About this exercise: Nothing should differ between your answer and the records below.

Dataset records:
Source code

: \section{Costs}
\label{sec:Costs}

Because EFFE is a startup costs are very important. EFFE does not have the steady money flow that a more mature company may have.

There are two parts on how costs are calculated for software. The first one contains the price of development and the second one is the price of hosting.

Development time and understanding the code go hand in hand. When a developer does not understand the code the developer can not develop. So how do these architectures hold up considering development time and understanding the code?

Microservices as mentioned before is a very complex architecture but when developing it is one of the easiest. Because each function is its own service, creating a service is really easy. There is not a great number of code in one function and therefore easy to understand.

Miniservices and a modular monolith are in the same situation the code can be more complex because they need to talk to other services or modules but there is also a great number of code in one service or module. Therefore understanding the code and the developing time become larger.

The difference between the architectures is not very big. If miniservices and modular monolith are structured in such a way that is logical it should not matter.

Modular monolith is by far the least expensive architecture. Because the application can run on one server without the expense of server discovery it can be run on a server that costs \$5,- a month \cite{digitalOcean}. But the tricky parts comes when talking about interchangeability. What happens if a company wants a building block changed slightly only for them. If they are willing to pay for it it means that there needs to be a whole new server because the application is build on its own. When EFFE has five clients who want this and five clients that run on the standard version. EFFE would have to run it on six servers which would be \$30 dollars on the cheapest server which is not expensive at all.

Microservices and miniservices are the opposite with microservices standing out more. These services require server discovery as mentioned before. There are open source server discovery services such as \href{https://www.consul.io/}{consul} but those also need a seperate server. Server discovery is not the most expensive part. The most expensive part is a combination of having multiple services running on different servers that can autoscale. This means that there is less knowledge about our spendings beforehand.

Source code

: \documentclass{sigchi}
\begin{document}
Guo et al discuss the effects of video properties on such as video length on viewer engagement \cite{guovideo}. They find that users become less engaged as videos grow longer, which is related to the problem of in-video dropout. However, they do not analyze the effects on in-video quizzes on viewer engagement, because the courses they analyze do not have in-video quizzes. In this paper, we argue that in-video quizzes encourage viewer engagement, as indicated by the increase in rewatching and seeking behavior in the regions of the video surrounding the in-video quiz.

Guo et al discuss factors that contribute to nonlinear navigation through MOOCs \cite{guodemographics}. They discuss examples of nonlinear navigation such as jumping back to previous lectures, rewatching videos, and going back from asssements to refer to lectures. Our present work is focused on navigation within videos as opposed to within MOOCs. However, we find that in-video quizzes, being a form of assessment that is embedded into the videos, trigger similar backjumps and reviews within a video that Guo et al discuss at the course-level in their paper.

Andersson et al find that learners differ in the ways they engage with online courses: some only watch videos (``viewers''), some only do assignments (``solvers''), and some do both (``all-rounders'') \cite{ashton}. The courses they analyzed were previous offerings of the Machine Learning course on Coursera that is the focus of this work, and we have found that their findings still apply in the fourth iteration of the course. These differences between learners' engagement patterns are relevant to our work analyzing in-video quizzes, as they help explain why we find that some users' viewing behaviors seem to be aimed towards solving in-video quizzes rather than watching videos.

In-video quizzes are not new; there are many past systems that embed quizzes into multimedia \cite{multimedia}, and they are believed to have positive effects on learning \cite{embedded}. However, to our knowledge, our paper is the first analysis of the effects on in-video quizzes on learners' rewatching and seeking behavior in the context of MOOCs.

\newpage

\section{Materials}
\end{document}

Response to this task:
Source code

: \section{Costs}
\label{sec:Costs}

Because EFFE is a startup costs are very important. EFFE does not have the steady money flow that a more mature company may have.

There are two parts on how costs are calculated for software. The first one contains the price of development and the second one is the price of hosting.

Development time and understanding the code go hand in hand. When a developer does not understand the code the developer can not develop. So how do these architectures hold up considering development time and understanding the code?

Microservices as mentioned before is a very complex architecture but when developing it is one of the easiest. Because each function is its own service, creating a service is really easy. There is not a great number of code in one function and therefore easy to understand.

Miniservices and a modular monolith are in the same situation the code can be more complex because they need to talk to other services or modules but there is also a great number of code in one service or module. Therefore understanding the code and the developing time become larger.

The difference between the architectures is not very big. If miniservices and modular monolith are structured in such a way that is logical it should not matter.

Modular monolith is by far the least expensive architecture. Because the application can run on one server without the expense of server discovery it can be run on a server that costs \$5,- a month \cite{digitalOcean}. But the tricky parts comes when talking about interchangeability. What happens if a company wants a building block changed slightly only for them. If they are willing to pay for it it means that there needs to be a whole new server because the application is build on its own. When EFFE has five clients who want this and five clients that run on the standard version. EFFE would have to run it on six servers which would be \$30 dollars on the cheapest server which is not expensive at all.

Microservices and miniservices are the opposite with microservices standing out more. These services require server discovery as mentioned before. There are open source server discovery services such as \href{https://www.consul.io/}{consul} but those also need a seperate server. Server discovery is not the most expensive part. The most expensive part is a combination of having multiple services running on different servers that can autoscale. This means that there is less knowledge about our spendings beforehand.

Source code

: \documentclass{sigchi}
\begin{document}
Guo et al discuss the effects of video properties on such as video length on viewer engagement \cite{guovideo}. They find that users become less engaged as videos grow longer, which is related to the problem of in-video dropout. However, they do not analyze the effects on in-video quizzes on viewer engagement, because the courses they analyze do not have in-video quizzes. In this paper, we argue that in-video quizzes encourage viewer engagement, as indicated by the increase in rewatching and seeking behavior in the regions of the video surrounding the in-video quiz.

Guo et al discuss factors that contribute to nonlinear navigation through MOOCs \cite{guodemographics}. They discuss examples of nonlinear navigation such as jumping back to previous lectures, rewatching videos, and going back from asssements to refer to lectures. Our present work is focused on navigation within videos as opposed to within MOOCs. However, we find that in-video quizzes, being a form of assessment that is embedded into the videos, trigger similar backjumps and reviews within a video that Guo et al discuss at the course-level in their paper.

Andersson et al find that learners differ in the ways they engage with online courses: some only watch videos (``viewers''), some only do assignments (``solvers''), and some do both (``all-rounders'') \cite{ashton}. The courses they analyzed were previous offerings of the Machine Learning course on Coursera that is the focus of this work, and we have found that their findings still apply in the fourth iteration of the course. These differences between learners' engagement patterns are relevant to our work analyzing in-video quizzes, as they help explain why we find that some users' viewing behaviors seem to be aimed towards solving in-video quizzes rather than watching videos.

In-video quizzes are not new; there are many past systems that embed quizzes into multimedia \cite{multimedia}, and they are believed to have positive effects on learning \cite{embedded}. However, to our knowledge, our paper is the first analysis of the effects on in-video quizzes on learners' rewatching and seeking behavior in the context of MOOCs.

\newpage

\section{Materials}
\end{document}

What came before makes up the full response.